Upper Bound: Estimated via Monte Carlo simulation over the forward pass trajectories (see Upper Bound Evaluation):

\bar{z}^k = \frac{1}{M} \sum_{m=1}^{M} \sum_{t=1}^{T} c_t^\top x_t^{(m)}

Optimality Gap:

\text{gap}^k = \frac{\bar{z}^k - \underline{z}^k}{\max(1, |\bar{z}^k|)}

3.4 Execution Model and Performance Considerations

The SDDP iteration structure has specific properties that guide the parallelization strategy and solver lifecycle design. These are summarized here as architectural constraints.

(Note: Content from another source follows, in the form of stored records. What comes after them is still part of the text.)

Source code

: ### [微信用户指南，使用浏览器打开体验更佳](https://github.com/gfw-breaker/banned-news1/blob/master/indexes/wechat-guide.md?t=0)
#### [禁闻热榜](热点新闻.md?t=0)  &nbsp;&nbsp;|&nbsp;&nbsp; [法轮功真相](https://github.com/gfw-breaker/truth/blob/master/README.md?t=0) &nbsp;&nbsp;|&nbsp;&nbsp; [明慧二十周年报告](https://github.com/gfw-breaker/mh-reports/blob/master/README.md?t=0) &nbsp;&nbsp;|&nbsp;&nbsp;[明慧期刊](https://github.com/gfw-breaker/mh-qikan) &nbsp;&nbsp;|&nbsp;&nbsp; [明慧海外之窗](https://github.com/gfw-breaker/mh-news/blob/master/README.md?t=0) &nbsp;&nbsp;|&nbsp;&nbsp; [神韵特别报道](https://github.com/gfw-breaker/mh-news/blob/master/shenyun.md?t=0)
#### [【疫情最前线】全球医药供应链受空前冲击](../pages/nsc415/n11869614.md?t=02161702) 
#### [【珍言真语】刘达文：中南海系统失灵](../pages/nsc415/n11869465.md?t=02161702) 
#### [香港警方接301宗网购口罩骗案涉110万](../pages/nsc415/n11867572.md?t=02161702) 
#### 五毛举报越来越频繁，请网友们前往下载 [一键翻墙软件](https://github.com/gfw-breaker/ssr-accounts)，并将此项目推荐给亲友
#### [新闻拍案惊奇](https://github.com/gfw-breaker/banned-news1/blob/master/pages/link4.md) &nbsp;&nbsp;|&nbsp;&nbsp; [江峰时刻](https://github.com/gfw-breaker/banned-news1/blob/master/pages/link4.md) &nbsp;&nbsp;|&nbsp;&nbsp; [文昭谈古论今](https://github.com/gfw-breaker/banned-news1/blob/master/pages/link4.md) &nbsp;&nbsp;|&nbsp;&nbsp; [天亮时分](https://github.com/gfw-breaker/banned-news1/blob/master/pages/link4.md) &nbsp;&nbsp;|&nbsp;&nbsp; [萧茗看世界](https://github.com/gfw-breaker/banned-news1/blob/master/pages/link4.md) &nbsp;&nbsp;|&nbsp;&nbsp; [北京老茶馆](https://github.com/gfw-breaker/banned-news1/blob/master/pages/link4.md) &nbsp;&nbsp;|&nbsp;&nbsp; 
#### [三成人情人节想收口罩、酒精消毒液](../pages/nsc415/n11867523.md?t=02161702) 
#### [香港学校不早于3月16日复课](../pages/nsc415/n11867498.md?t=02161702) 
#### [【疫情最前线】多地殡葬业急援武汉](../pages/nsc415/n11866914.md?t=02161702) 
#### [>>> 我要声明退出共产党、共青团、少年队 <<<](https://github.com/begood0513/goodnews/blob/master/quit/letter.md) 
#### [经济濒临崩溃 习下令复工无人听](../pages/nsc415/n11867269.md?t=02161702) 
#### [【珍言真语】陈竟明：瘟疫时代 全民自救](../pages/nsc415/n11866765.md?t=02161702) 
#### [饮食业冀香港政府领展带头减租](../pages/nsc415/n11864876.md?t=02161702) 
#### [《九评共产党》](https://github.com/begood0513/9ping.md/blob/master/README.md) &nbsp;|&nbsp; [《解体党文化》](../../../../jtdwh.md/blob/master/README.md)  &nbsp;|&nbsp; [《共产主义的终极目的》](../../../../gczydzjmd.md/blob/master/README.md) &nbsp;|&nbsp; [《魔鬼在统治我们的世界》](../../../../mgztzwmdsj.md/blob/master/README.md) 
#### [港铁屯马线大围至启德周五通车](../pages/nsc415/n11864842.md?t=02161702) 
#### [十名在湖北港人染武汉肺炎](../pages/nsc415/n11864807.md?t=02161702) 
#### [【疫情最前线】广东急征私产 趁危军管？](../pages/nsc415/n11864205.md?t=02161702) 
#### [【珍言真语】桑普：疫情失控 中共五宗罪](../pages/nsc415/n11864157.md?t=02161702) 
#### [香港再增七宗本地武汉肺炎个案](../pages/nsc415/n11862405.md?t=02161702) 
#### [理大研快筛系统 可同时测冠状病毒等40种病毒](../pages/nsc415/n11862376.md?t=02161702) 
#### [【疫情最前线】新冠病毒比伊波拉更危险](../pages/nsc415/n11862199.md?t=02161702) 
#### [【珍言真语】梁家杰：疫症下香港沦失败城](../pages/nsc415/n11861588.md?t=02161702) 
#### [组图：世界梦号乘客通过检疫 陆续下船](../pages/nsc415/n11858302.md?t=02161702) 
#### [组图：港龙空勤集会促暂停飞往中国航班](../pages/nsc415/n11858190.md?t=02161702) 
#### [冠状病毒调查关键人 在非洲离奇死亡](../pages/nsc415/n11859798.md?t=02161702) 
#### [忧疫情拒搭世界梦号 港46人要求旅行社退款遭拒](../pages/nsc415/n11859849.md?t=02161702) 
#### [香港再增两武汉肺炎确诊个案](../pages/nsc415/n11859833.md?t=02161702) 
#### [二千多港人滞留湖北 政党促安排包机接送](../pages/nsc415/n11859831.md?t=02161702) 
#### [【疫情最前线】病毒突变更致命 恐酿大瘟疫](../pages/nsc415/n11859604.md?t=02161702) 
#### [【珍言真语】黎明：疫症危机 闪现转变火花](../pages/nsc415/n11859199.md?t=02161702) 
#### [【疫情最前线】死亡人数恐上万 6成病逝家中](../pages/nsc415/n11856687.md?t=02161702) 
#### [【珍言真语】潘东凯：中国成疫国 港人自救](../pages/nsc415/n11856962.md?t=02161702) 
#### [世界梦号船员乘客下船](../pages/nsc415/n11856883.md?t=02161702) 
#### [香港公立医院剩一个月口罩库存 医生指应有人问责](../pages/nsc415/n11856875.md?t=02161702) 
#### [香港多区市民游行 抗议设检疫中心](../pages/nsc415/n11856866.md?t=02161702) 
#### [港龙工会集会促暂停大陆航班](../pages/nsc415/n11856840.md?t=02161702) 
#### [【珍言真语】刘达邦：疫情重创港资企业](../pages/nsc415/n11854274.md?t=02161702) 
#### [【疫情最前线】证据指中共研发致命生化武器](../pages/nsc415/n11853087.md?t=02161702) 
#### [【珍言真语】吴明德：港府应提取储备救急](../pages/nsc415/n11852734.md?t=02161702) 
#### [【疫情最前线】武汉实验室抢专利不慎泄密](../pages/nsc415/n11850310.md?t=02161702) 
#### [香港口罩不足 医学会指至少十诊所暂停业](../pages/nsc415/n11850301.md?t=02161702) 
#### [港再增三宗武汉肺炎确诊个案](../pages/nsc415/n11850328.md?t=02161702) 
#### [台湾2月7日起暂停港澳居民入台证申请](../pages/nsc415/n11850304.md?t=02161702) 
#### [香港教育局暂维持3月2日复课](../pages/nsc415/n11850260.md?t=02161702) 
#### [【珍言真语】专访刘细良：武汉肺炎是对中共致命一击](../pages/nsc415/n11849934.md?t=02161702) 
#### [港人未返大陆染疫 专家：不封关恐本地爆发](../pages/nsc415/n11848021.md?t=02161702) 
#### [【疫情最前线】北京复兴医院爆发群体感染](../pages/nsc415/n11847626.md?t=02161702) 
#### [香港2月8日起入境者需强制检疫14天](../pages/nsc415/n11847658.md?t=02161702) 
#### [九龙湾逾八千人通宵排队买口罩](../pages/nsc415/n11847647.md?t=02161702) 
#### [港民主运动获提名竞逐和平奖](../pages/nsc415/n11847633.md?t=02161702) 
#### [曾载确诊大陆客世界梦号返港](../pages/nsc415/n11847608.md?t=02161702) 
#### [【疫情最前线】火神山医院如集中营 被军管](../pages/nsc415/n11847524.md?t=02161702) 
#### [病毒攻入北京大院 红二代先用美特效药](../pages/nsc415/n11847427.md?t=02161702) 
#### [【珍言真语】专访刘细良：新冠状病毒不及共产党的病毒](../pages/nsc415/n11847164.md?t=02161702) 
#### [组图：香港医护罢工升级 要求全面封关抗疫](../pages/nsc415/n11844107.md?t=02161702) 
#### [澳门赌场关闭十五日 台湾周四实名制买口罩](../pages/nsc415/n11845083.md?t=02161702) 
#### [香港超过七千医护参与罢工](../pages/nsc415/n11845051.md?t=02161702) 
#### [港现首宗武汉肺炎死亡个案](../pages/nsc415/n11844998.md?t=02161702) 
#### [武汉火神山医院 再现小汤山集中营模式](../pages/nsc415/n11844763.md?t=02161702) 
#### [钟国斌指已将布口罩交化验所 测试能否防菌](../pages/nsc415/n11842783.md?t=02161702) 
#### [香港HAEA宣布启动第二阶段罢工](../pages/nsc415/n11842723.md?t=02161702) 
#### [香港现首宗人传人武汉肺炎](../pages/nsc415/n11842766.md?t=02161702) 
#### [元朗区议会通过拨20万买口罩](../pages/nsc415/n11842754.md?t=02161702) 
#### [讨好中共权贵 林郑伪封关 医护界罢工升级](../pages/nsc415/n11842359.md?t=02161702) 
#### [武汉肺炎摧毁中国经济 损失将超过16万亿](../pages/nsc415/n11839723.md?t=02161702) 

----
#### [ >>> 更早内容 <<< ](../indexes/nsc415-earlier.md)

Thread-trajectory affinity: The dominant parallelization strategy assigns each thread ownership of a complete forward trajectory. With $N$ threads (summed across all ranks), $N$ forward passes execute in parallel, each thread solving its trajectory’s stage LPs sequentially from $t = 1$ to $T$ . The same thread that executed forward pass $k$ also performs the backward pass for the scenarios sampled by forward pass $k$ . This affinity pattern preserves cache locality (solver basis, scenario data, LP coefficients remain warm in the thread’s cache lines) and simplifies implementation by eliminating cross-thread data handoff.

Backward pass synchronization: The backward pass enforces a per-stage synchronization barrier: cut construction at stage $t$ completes before cuts at stage $t-1$ are computed. This serializes the algorithm at stage boundaries and is the dominant scaling factor for parallel speedup. Within a stage, each thread’s branching scenarios are solved sequentially, reusing the warm solver basis saved from the forward pass at that stage.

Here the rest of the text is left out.